> **Task statement**: In the records below, find the line with "- Phase 6: Sections 1.2, 1.3", then copy each line exactly until you have copied the line with "- *Phone:* +63 906 148 9689". Leave any picture out.

[Rendered images with source text]
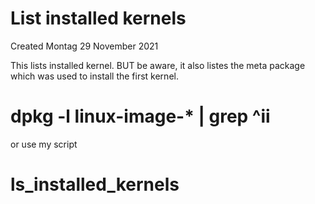 # List installed kernels
Created Montag 29 November 2021

This lists installed kernel. BUT be aware, it also listes the meta package which was used to install the first kernel.

# dpkg -l linux-image-\* | grep ^ii
or use my script
# ls_installed_kernels


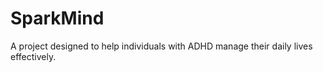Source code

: # SparkMind  
A project designed to help individuals with ADHD manage their daily lives effectively.
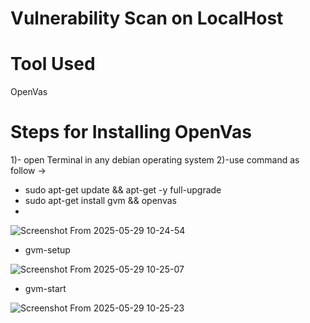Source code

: # Vulnerability Scan on LocalHost
# Tool Used
OpenVas

# Steps for Installing OpenVas
1)- open Terminal in any debian operating system 
2)-use command as follow ->
   - sudo apt-get update && apt-get -y full-upgrade
   - sudo apt-get install gvm && openvas
   - 
   ![Screenshot From 2025-05-29 10-24-54](https://github.com/user-attachments/assets/c6ab7f07-273f-4d95-a005-05ceca86f7be)

   - gvm-setup
   
   ![Screenshot From 2025-05-29 10-25-07](https://github.com/user-attachments/assets/16495acc-a81f-446f-9bc4-32c3ee3710c1)

   - gvm-start

   ![Screenshot From 2025-05-29 10-25-23](https://github.com/user-attachments/assets/8faf1d2b-c6a6-460c-9259-fa8c82bef087)

  
   
   
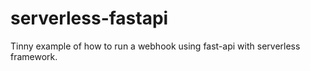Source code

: # serverless-fastapi
Tinny example of how to run a webhook using fast-api with serverless framework.
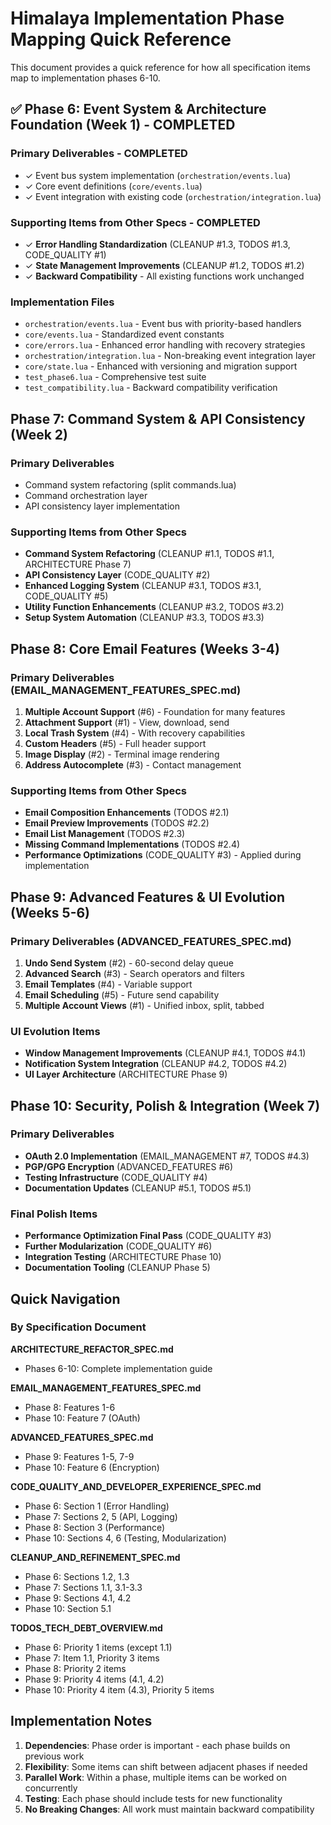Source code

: # Himalaya Implementation Phase Mapping Quick Reference

This document provides a quick reference for how all specification items map to implementation phases 6-10.

## ✅ Phase 6: Event System & Architecture Foundation (Week 1) - COMPLETED

### Primary Deliverables - COMPLETED
- ✓ Event bus system implementation (`orchestration/events.lua`)
- ✓ Core event definitions (`core/events.lua`)  
- ✓ Event integration with existing code (`orchestration/integration.lua`)

### Supporting Items from Other Specs - COMPLETED
- ✓ **Error Handling Standardization** (CLEANUP #1.3, TODOS #1.3, CODE_QUALITY #1)
- ✓ **State Management Improvements** (CLEANUP #1.2, TODOS #1.2)
- ✓ **Backward Compatibility** - All existing functions work unchanged

### Implementation Files
- `orchestration/events.lua` - Event bus with priority-based handlers
- `core/events.lua` - Standardized event constants
- `core/errors.lua` - Enhanced error handling with recovery strategies
- `orchestration/integration.lua` - Non-breaking event integration layer
- `core/state.lua` - Enhanced with versioning and migration support
- `test_phase6.lua` - Comprehensive test suite
- `test_compatibility.lua` - Backward compatibility verification

## Phase 7: Command System & API Consistency (Week 2)

### Primary Deliverables
- Command system refactoring (split commands.lua)
- Command orchestration layer
- API consistency layer implementation

### Supporting Items from Other Specs
- **Command System Refactoring** (CLEANUP #1.1, TODOS #1.1, ARCHITECTURE Phase 7)
- **API Consistency Layer** (CODE_QUALITY #2)
- **Enhanced Logging System** (CLEANUP #3.1, TODOS #3.1, CODE_QUALITY #5)
- **Utility Function Enhancements** (CLEANUP #3.2, TODOS #3.2)
- **Setup System Automation** (CLEANUP #3.3, TODOS #3.3)

## Phase 8: Core Email Features (Weeks 3-4)

### Primary Deliverables (EMAIL_MANAGEMENT_FEATURES_SPEC.md)
1. **Multiple Account Support** (#6) - Foundation for many features
2. **Attachment Support** (#1) - View, download, send
3. **Local Trash System** (#4) - With recovery capabilities
4. **Custom Headers** (#5) - Full header support
5. **Image Display** (#2) - Terminal image rendering
6. **Address Autocomplete** (#3) - Contact management

### Supporting Items from Other Specs
- **Email Composition Enhancements** (TODOS #2.1)
- **Email Preview Improvements** (TODOS #2.2)
- **Email List Management** (TODOS #2.3)
- **Missing Command Implementations** (TODOS #2.4)
- **Performance Optimizations** (CODE_QUALITY #3) - Applied during implementation

## Phase 9: Advanced Features & UI Evolution (Weeks 5-6)

### Primary Deliverables (ADVANCED_FEATURES_SPEC.md)
1. **Undo Send System** (#2) - 60-second delay queue
2. **Advanced Search** (#3) - Search operators and filters
3. **Email Templates** (#4) - Variable support
4. **Email Scheduling** (#5) - Future send capability
5. **Multiple Account Views** (#1) - Unified inbox, split, tabbed

### UI Evolution Items
- **Window Management Improvements** (CLEANUP #4.1, TODOS #4.1)
- **Notification System Integration** (CLEANUP #4.2, TODOS #4.2)
- **UI Layer Architecture** (ARCHITECTURE Phase 9)

## Phase 10: Security, Polish & Integration (Week 7)

### Primary Deliverables
- **OAuth 2.0 Implementation** (EMAIL_MANAGEMENT #7, TODOS #4.3)
- **PGP/GPG Encryption** (ADVANCED_FEATURES #6)
- **Testing Infrastructure** (CODE_QUALITY #4)
- **Documentation Updates** (CLEANUP #5.1, TODOS #5.1)

### Final Polish Items
- **Performance Optimization Final Pass** (CODE_QUALITY #3)
- **Further Modularization** (CODE_QUALITY #6)
- **Integration Testing** (ARCHITECTURE Phase 10)
- **Documentation Tooling** (CLEANUP Phase 5)

## Quick Navigation

### By Specification Document

**ARCHITECTURE_REFACTOR_SPEC.md**
- Phases 6-10: Complete implementation guide

**EMAIL_MANAGEMENT_FEATURES_SPEC.md**  
- Phase 8: Features 1-6
- Phase 10: Feature 7 (OAuth)

**ADVANCED_FEATURES_SPEC.md**
- Phase 9: Features 1-5, 7-9
- Phase 10: Feature 6 (Encryption)

**CODE_QUALITY_AND_DEVELOPER_EXPERIENCE_SPEC.md**
- Phase 6: Section 1 (Error Handling)
- Phase 7: Sections 2, 5 (API, Logging)
- Phase 8: Section 3 (Performance)
- Phase 10: Sections 4, 6 (Testing, Modularization)

**CLEANUP_AND_REFINEMENT_SPEC.md**
- Phase 6: Sections 1.2, 1.3
- Phase 7: Sections 1.1, 3.1-3.3
- Phase 9: Sections 4.1, 4.2
- Phase 10: Section 5.1

**TODOS_TECH_DEBT_OVERVIEW.md**
- Phase 6: Priority 1 items (except 1.1)
- Phase 7: Item 1.1, Priority 3 items
- Phase 8: Priority 2 items
- Phase 9: Priority 4 items (4.1, 4.2)
- Phase 10: Priority 4 item (4.3), Priority 5 items

## Implementation Notes

1. **Dependencies**: Phase order is important - each phase builds on previous work
2. **Flexibility**: Some items can shift between adjacent phases if needed
3. **Parallel Work**: Within a phase, multiple items can be worked on concurrently
4. **Testing**: Each phase should include tests for new functionality
5. **No Breaking Changes**: All work must maintain backward compatibility
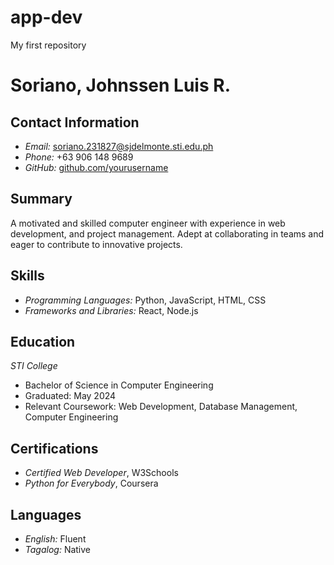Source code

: # app-dev
My first repository

# Soriano, Johnssen Luis R.

## Contact Information
- *Email:* soriano.231827@sjdelmonte.sti.edu.ph
- *Phone:* +63 906 148 9689
- *GitHub:* [github.com/yourusername](https://github.com/JohnssenSoriano)

## Summary
A motivated and skilled computer engineer with experience in web development, and project management. Adept at collaborating in teams and eager to contribute to innovative projects.

## Skills
- *Programming Languages:* Python, JavaScript, HTML, CSS
- *Frameworks and Libraries:* React, Node.js
  
## Education
*STI College*
- Bachelor of Science in Computer Engineering
- Graduated: May 2024
- Relevant Coursework: Web Development, Database Management, Computer Engineering

## Certifications
- *Certified Web Developer*, W3Schools
- *Python for Everybody*, Coursera

## Languages
- *English:* Fluent
- *Tagalog:* Native
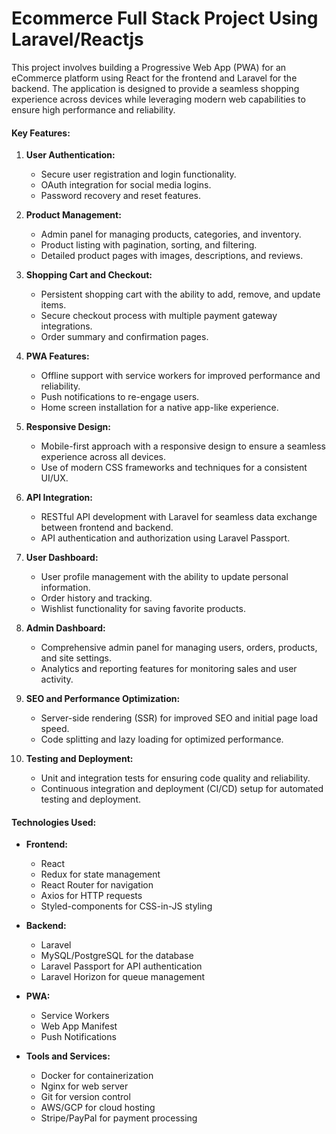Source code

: # Ecommerce Full Stack Project Using Laravel/Reactjs
This project involves building a Progressive Web App (PWA) for an eCommerce platform using React for the frontend and Laravel for the backend. The application is designed to provide a seamless shopping experience across devices while leveraging modern web capabilities to ensure high performance and reliability.


#### **Key Features:**

1. **User Authentication:**
   - Secure user registration and login functionality.
   - OAuth integration for social media logins.
   - Password recovery and reset features.

2. **Product Management:**
   - Admin panel for managing products, categories, and inventory.
   - Product listing with pagination, sorting, and filtering.
   - Detailed product pages with images, descriptions, and reviews.

3. **Shopping Cart and Checkout:**
   - Persistent shopping cart with the ability to add, remove, and update items.
   - Secure checkout process with multiple payment gateway integrations.
   - Order summary and confirmation pages.

4. **PWA Features:**
   - Offline support with service workers for improved performance and reliability.
   - Push notifications to re-engage users.
   - Home screen installation for a native app-like experience.

5. **Responsive Design:**
   - Mobile-first approach with a responsive design to ensure a seamless experience across all devices.
   - Use of modern CSS frameworks and techniques for a consistent UI/UX.

6. **API Integration:**
   - RESTful API development with Laravel for seamless data exchange between frontend and backend.
   - API authentication and authorization using Laravel Passport.

7. **User Dashboard:**
   - User profile management with the ability to update personal information.
   - Order history and tracking.
   - Wishlist functionality for saving favorite products.

8. **Admin Dashboard:**
   - Comprehensive admin panel for managing users, orders, products, and site settings.
   - Analytics and reporting features for monitoring sales and user activity.

9. **SEO and Performance Optimization:**
   - Server-side rendering (SSR) for improved SEO and initial page load speed.
   - Code splitting and lazy loading for optimized performance.

10. **Testing and Deployment:**
    - Unit and integration tests for ensuring code quality and reliability.
    - Continuous integration and deployment (CI/CD) setup for automated testing and deployment.

#### **Technologies Used:**

- **Frontend:**
  - React
  - Redux for state management
  - React Router for navigation
  - Axios for HTTP requests
  - Styled-components for CSS-in-JS styling

- **Backend:**
  - Laravel
  - MySQL/PostgreSQL for the database
  - Laravel Passport for API authentication
  - Laravel Horizon for queue management

- **PWA:**
  - Service Workers
  - Web App Manifest
  - Push Notifications

- **Tools and Services:**
  - Docker for containerization
  - Nginx for web server
  - Git for version control
  - AWS/GCP for cloud hosting
  - Stripe/PayPal for payment processing
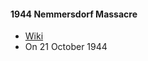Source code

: #### 1944 Nemmersdorf Massacre
- [Wiki](https://en.wikipedia.org/wiki/Nemmersdorf_massacre)
- On 21 October 1944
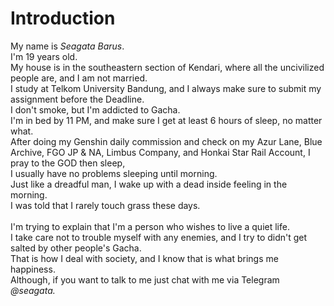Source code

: <h1>Introduction</h1>
My name is <i>Seagata Barus</i>. <br>
I'm 19 years old. <br>
My house is in the southeastern section of Kendari, where all the uncivilized people are, and I am not married. <br>
I study at Telkom University Bandung, and I always make sure to submit my assignment before the Deadline. <br>
I don't smoke, but I'm addicted to Gacha. <br>
I'm in bed by 11 PM, and make sure I get at least 6 hours of sleep, no matter what. <br>
After doing my Genshin daily commission and check on my Azur Lane, Blue Archive, FGO JP & NA, Limbus Company, and Honkai Star Rail Account, I pray to the GOD then sleep, <br>
I usually have no problems sleeping until morning. <br>
Just like a dreadful man, I wake up with a dead inside feeling in the morning.<br>
I was told that I rarely touch grass these days. <br>
<br>
I'm trying to explain that I'm a person who wishes to live a quiet life. <br>
I take care not to trouble myself with any enemies, and I try to didn't get salted by other people's Gacha. <br>
That is how I deal with society, and I know that is what brings me happiness. <br>
Although, if you want to talk to me just chat with me via Telegram <i>@seagata.</i> <br>
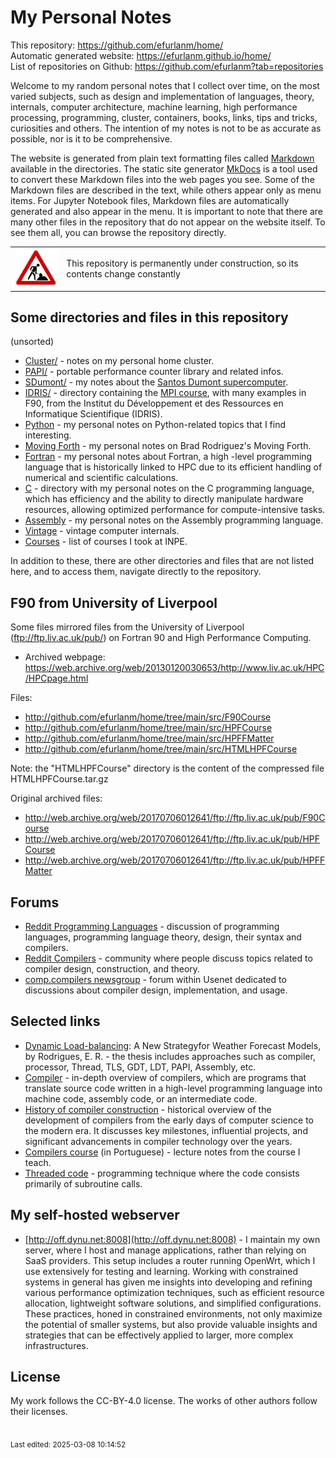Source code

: # My Personal Notes

This repository: <https://github.com/efurlanm/home/>  
Automatic generated website: <https://efurlanm.github.io/home/>    
List of repositories on Github: <https://github.com/efurlanm?tab=repositories>

Welcome to my random personal notes that I collect over time, on the most varied subjects, such as design and implementation of languages, theory, internals, computer architecture, machine learning, high performance processing, programming, cluster, containers, books, links, tips and tricks, curiosities and others. The intention of my notes is not to be as accurate as possible, nor is it to be comprehensive.

The website is generated from plain text formatting files called [Markdown](https://github.github.com/gfm/) available in the directories. The static site generator [MkDocs](https://www.mkdocs.org/) is a tool used to convert these Markdown files into the web pages you see. Some of the Markdown files are described in the text, while others appear only as menu items. For Jupyter Notebook files, Markdown files are automatically generated and also appear in the menu. It is important to note that there are many other files in the repository that do not appear on the website itself. To see them all, you can browse the repository directly.

<table>
    <tr>
        <td><img src="img/construction.gif"></td>
        <td>This repository is permanently under construction, so its contents change constantly</td>
    </tr>
</table>


## Some directories and files in this repository

(unsorted)

* [Cluster/](cluster/README.md) - notes on my personal home cluster.
* [PAPI/](papi/README.md) - portable performance counter library and related infos.
* [SDumont/](https://github.com/efurlanm/home/tree/main/src/SDumont) - my notes about the [Santos Dumont supercomputer](https://sdumont.lncc.br/machine.php).
* [IDRIS/](https://github.com/efurlanm/home/tree/main/src/IDRIS) - directory containing the [MPI course](http://www.idris.fr/formations/mpi/), with many examples in F90, from the Institut du Développement et des Ressources en Informatique Scientifique (IDRIS).
* [Python](python/README.md) - my personal notes on Python-related topics that I find interesting.
* [Moving Forth](Moving_Forth/README.md) - my personal notes on Brad Rodriguez's Moving Forth.
* [Fortran](fortran/README.md) - my personal notes about Fortran, a high -level programming language that is historically linked to HPC due to its efficient handling of numerical and scientific calculations.
* [C](c/README.md) - directory with my personal notes on the C programming language, which has efficiency and the ability to directly manipulate hardware resources, allowing optimized performance for compute-intensive tasks. 
* [Assembly](assembly/README.md) - my personal notes on the Assembly programming language.
* [Vintage](vintage/README.md) - vintage computer internals.
* [Courses](learning/courses.md) - list of courses I took at INPE.

In addition to these, there are other directories and files that are not listed here, and to access them, navigate directly to the repository.


## F90 from University of Liverpool

Some files mirrored files from the University of Liverpool (<ftp://ftp.liv.ac.uk/pub/>) on Fortran 90 and High Performance Computing.

* Archived webpage: <https://web.archive.org/web/20130120030653/http://www.liv.ac.uk/HPC/HPCpage.html>

Files:

* <http://github.com/efurlanm/home/tree/main/src/F90Course>
* <http://github.com/efurlanm/home/tree/main/src/HPFCourse>
* <http://github.com/efurlanm/home/tree/main/src/HPFFMatter>
* <http://github.com/efurlanm/home/tree/main/src/HTMLHPFCourse>

Note: the "HTMLHPFCourse" directory is the content of the compressed file HTMLHPFCourse.tar.gz

Original archived files:

* <http://web.archive.org/web/20170706012641/ftp://ftp.liv.ac.uk/pub/F90Course>
* <http://web.archive.org/web/20170706012641/ftp://ftp.liv.ac.uk/pub/HPFCourse>
* <http://web.archive.org/web/20170706012641/ftp://ftp.liv.ac.uk/pub/HPFFMatter>


## Forums

* [Reddit Programming Languages](http://www.reddit.com/r/ProgrammingLanguages) - discussion of programming languages, programming language theory, design, their syntax and compilers.
* [Reddit Compilers](http://www.reddit.com/r/Compilers) - community where people discuss topics related to compiler design, construction, and theory.
* [comp.compilers newsgroup](https://compilers.iecc.com) - forum within Usenet dedicated to discussions about compiler design, implementation, and usage.


## Selected links

* [Dynamic Load-balancing](https://www.lume.ufrgs.br/bitstream/handle/10183/34776/000792718.pdf): A New Strategyfor Weather Forecast Models, by Rodrigues, E. R. - the thesis includes approaches such as compiler, processor, Thread, TLS, GDT, LDT, PAPI, Assembly, etc.
* [Compiler](https://en.wikipedia.org/wiki/Compiler) - in-depth overview of compilers, which are programs that translate source code written in a high-level programming language into machine code, assembly code, or an intermediate code.
* [History of compiler construction](https://en.wikipedia.org/wiki/History_of_compiler_construction) - historical overview of the development of compilers from the early days of computer science to the modern era. It discusses key milestones, influential projects, and significant advancements in compiler technology over the years.
* [Compilers course](https://github.com/efurlanm/teaching/tree/main/comp) (in Portuguese) - lecture notes from the course I teach.
* [Threaded code](https://en.wikipedia.org/wiki/Threaded_code) - programming technique where the code consists primarily of subroutine calls. 


## My self-hosted webserver

* [http://off.dynu.net:8008](http://off.dynu.net:8008) - I maintain my own server, where I host and manage applications, rather than relying on SaaS providers. This setup includes a router running OpenWrt, which I use extensively for testing and learning. Working with constrained systems in general has given me insights into developing and refining various performance optimization techniques, such as efficient resource allocation, lightweight software solutions, and simplified configurations. These practices, honed in constrained environments, not only maximize the potential of smaller systems, but also provide valuable insights and strategies that can be effectively applied to larger, more complex infrastructures.


## License

My work follows the CC-BY-4.0 license. The works of other authors follow their licenses.



<br><sub>Last edited: 2025-03-08 10:14:52</sub>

> **Task response**:
- Phase 6: Sections 1.2, 1.3
- Phase 7: Sections 1.1, 3.1-3.3
- Phase 9: Sections 4.1, 4.2
- Phase 10: Section 5.1

**TODOS_TECH_DEBT_OVERVIEW.md**
- Phase 6: Priority 1 items (except 1.1)
- Phase 7: Item 1.1, Priority 3 items
- Phase 8: Priority 2 items
- Phase 9: Priority 4 items (4.1, 4.2)
- Phase 10: Priority 4 item (4.3), Priority 5 items

## Implementation Notes

1. **Dependencies**: Phase order is important - each phase builds on previous work
2. **Flexibility**: Some items can shift between adjacent phases if needed
3. **Parallel Work**: Within a phase, multiple items can be worked on concurrently
4. **Testing**: Each phase should include tests for new functionality
5. **No Breaking Changes**: All work must maintain backward compatibility
Source code

: # app-dev
My first repository

# Soriano, Johnssen Luis R.

## Contact Information
- *Email:* soriano.231827@sjdelmonte.sti.edu.ph
- *Phone:* +63 906 148 9689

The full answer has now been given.